BEGIN

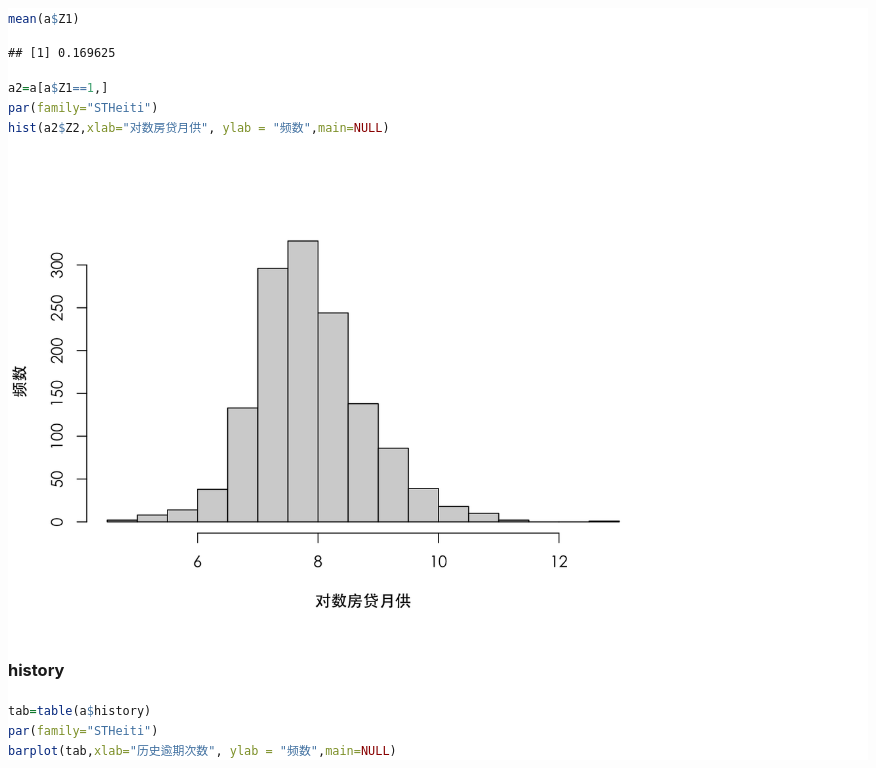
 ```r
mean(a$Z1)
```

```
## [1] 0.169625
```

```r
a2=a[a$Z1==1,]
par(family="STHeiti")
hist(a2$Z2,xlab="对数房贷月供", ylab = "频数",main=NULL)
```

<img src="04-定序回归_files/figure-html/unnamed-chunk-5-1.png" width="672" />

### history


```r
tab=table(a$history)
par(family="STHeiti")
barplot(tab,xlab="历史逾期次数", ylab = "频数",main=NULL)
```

END

TASK: Lines with the word "ylab" in them: report all of these from the listing above.

WRITTEN RESPONSE:
hist(a2$Z2,xlab="对数房贷月供", ylab = "频数",main=NULL)
barplot(tab,xlab="历史逾期次数", ylab = "频数",main=NULL)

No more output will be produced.